That said, vacation was a kick in the ass. Time to refresh everything all over, albeit without nearly as much rain as Seattle sees, and I started today. Woke up, finished reading a book, cleaned up the kitchen and then started on our bedroom. Dusted and swept everywhere, got up the rugs for washing, stripped the bedding and mattress pad for washing (which it’s doing right now) and as soon as that room’s done I’ll move to the next.

The basement bedroom, like two of the upstairs rooms, has a mirrored set of sliding closet doors. It’s also much larger than any of the other rooms (with the exception of the basement living room and the kitchen/dining area) and I noticed today that I could probably make a decent yoga space in there. It’s got laminate flooring and high enough ceilings that I don’t have to worry about barking my hands or feet. It’s also cool enough (being the basement) and has a fan so that I should be able to work as hard as I like, comfortably. That’s going to be my new spot then, at least until we get one of the upstairs rooms converted into a real workout space.

One of the things I love about yoga is its malleability. I can tailor my workout to whatever feels appropriate at the time, focusing on whichever areas I’d like.
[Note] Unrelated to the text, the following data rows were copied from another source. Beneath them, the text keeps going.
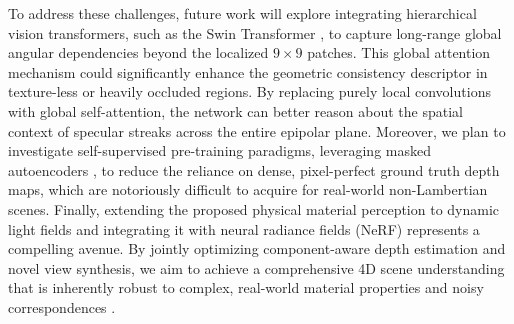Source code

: \documentclass[lettersize,journal]{IEEEtran}
\begin{document}
To address these challenges, future work will explore integrating hierarchical vision transformers, such as the Swin Transformer \cite{liu2021}, to capture long-range global angular dependencies beyond the localized $9 \times 9$ patches. This global attention mechanism \cite{vaswani2017} could significantly enhance the geometric consistency descriptor in texture-less or heavily occluded regions. By replacing purely local convolutions with global self-attention, the network can better reason about the spatial context of specular streaks across the entire epipolar plane. Moreover, we plan to investigate self-supervised pre-training paradigms, leveraging masked autoencoders \cite{he2022}, to reduce the reliance on dense, pixel-perfect ground truth depth maps, which are notoriously difficult to acquire for real-world non-Lambertian scenes. Finally, extending the proposed physical material perception to dynamic light fields and integrating it with neural radiance fields (NeRF) \cite{ng2022} represents a compelling avenue. By jointly optimizing component-aware depth estimation and novel view synthesis, we aim to achieve a comprehensive 4D scene understanding that is inherently robust to complex, real-world material properties and noisy correspondences \cite{wang2023}.



\end{document}
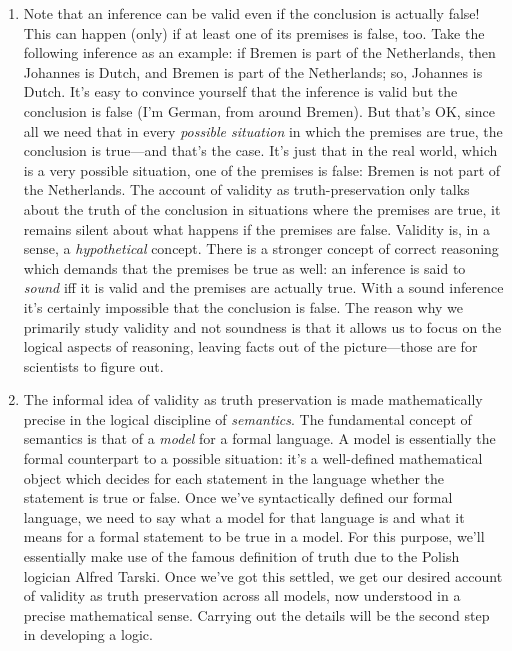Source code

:\begin{enumerate}[\thesection.1]
	\item Note that an inference can be valid even if the conclusion is actually false! This can happen (only) if at least one of its premises is false, too. Take the following inference as an example: if Bremen is part of the Netherlands, then Johannes is Dutch, and Bremen is part of the Netherlands; so, Johannes is Dutch. It's easy to convince yourself that the inference is valid but the conclusion is false (I'm German, from around Bremen). But that's OK, since all we need that in every \emph{possible situation} in which the premises are true, the conclusion is true---and that's the case. It's just that in the real world, which is a very possible situation, one of the premises is false: Bremen is not part of the Netherlands. The account of validity as truth-preservation only talks about the truth of the conclusion in situations where the premises are true, it remains silent about what happens if the premises are false. Validity is, in a sense, a \emph{hypothetical} concept. There is a stronger concept of correct reasoning which demands that the premises be true as well: an inference is said to \emph{sound} iff it is valid and the premises are actually true. With a sound inference it's certainly impossible that the conclusion is false. The reason why we primarily study validity and not soundness is that it allows us to focus on the logical aspects of reasoning, leaving facts out of the picture---those are for scientists to figure out.
	
	\item The informal idea of validity as truth preservation is made mathematically precise in the logical discipline of \emph{semantics}. The fundamental concept of semantics is that of a \emph{model} for a formal language. A model is essentially the formal counterpart to a possible situation: it's a well-defined mathematical object which decides for each statement in the language whether the statement is true or false. Once we've syntactically defined our formal language, we need to say what a model for that language is and what it means for a formal statement to be true in a model. For this purpose, we'll essentially make use of the famous definition of truth due to the Polish logician Alfred Tarski. Once we've got this settled, we get our desired account of validity as truth preservation across all models, now understood in a precise mathematical sense. Carrying out the details will be the second step in developing a logic. 
		

\end{enumerate}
Unfortunately that is also one of the things that stumps people about having a “home practice”. With so many options, how do you keep track of where you started or what you’ve done? I think it’s one of the things people really like about Bikram and the ashtanga series – there are proscribed movements in a particular order such that you’ve always got the next step in front of you. While that sounds nice in theory, I think I’d get bored with it.

I generally start with the Sun series and modify it however I’d like. It’s infinite if you add in Warrior II and Chair (Sun B) and can be modified to include almost anything – triangle, side angle, revolved variations of both, twisting chair, Warrior III, pyramid and about a dozen different ways you can modify Downward Facing Dog. I’m tempted to do audio posts about the variations just so that people can try them if they’re interested. Everyone approaches yoga a little differently and one of the reasons I love taking classes is because I can hear how other people change things up.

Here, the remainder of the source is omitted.